The PM2.5 level at one location averaged about seven times the US Environmental Protection Agency safe limit of 85 micrograms per cubic meter.
Daily fluctuations in pollution did not immediately affect the productivity of workers, but researchers observed a drop in output when they measured for more prolonged exposures of up to 30 days. The study controlled for regional economic activity and other confounding factors.
“We found that an increase in PM2.5, by 10 micrograms per cubic meter sustained over 25 days, reduces daily output by 1 percent, harming firms and workers,” says associate professor Liu Haoming. “The effects are subtle but highly significant.

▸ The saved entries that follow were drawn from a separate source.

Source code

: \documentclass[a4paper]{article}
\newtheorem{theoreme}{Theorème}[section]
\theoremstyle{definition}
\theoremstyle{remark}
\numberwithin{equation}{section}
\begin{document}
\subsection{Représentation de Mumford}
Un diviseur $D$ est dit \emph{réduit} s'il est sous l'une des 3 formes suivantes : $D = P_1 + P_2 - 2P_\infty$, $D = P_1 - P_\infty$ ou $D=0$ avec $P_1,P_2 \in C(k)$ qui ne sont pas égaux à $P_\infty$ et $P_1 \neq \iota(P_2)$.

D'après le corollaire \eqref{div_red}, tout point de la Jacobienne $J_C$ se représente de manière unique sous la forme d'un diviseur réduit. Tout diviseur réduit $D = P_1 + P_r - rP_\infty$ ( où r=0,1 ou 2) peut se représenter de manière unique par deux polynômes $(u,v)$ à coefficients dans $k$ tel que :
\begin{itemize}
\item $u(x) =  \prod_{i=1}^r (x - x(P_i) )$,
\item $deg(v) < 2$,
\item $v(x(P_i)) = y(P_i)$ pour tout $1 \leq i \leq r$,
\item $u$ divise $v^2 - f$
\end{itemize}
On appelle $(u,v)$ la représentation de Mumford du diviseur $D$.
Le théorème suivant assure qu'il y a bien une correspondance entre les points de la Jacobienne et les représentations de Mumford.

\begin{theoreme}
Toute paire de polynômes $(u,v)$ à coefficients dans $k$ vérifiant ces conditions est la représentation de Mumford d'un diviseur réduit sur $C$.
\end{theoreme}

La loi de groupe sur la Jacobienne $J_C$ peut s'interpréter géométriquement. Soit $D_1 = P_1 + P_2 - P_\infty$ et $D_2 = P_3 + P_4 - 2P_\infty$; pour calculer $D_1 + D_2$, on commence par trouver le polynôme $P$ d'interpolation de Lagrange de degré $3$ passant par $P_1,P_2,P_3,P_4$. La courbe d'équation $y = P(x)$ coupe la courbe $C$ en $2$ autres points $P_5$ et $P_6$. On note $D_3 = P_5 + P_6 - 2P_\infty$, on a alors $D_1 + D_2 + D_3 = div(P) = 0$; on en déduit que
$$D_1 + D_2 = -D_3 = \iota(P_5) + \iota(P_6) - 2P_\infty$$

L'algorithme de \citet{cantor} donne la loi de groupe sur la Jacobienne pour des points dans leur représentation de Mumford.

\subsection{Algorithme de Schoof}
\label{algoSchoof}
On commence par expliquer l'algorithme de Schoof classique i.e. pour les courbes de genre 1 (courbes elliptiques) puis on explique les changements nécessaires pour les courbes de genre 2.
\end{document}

“High levels of particles are visible and might affect an individual’s well-being in a multitude of ways. Besides entering via the lungs and into the bloodstream, there could also be a psychological element.”
A ‘subtle influence’
A previous study that focused on workers packing fruit in California showed a large and immediate effect from exposure to ambient PM2.5: when levels rise 10 micrograms per cubic meter, workers are six percent less productive on the same day.
That study’s estimate appears large for a developing country, researchers say.
“Laborers in China can be working under far worse daily conditions while maintaining levels of productivity that look comparable to clean air days. If the effect were this pronounced and this immediate, we think that factory and office managers would take more notice of pollution than transpired in our field interviews,” Liu says. “Therefore, our finding that pollution has a subtle influence on productivity seems realistic.”